> _WHAT YOU HAVE TO DO_:
Search the records for the string "begin" and return each line that has it.

> _GIVEN INFORMATION_:
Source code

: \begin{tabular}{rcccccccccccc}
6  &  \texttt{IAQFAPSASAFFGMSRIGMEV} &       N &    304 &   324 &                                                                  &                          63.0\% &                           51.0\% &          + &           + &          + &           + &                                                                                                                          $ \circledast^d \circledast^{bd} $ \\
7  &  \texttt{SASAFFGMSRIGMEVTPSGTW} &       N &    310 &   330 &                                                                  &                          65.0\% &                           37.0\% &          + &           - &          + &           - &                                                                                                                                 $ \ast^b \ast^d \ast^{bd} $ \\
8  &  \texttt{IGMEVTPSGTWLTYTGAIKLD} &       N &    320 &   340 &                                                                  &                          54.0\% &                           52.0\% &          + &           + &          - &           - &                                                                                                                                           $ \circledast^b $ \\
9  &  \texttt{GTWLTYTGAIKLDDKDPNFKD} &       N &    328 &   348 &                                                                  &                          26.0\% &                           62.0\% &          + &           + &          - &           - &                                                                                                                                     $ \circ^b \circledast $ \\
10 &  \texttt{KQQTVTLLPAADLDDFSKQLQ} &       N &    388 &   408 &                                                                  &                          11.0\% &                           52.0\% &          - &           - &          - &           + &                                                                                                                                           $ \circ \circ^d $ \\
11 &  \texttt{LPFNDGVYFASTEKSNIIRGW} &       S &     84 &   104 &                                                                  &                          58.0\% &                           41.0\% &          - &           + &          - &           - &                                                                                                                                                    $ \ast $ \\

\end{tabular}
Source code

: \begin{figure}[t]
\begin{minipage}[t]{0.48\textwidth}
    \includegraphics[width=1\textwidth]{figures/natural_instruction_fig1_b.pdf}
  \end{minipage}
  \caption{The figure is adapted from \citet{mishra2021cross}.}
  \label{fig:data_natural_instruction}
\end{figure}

> _REPLY TO THE EXERCISE_:
: \begin{tabular}{rcccccccccccc}
: \begin{figure}[t]
\begin{minipage}[t]{0.48\textwidth}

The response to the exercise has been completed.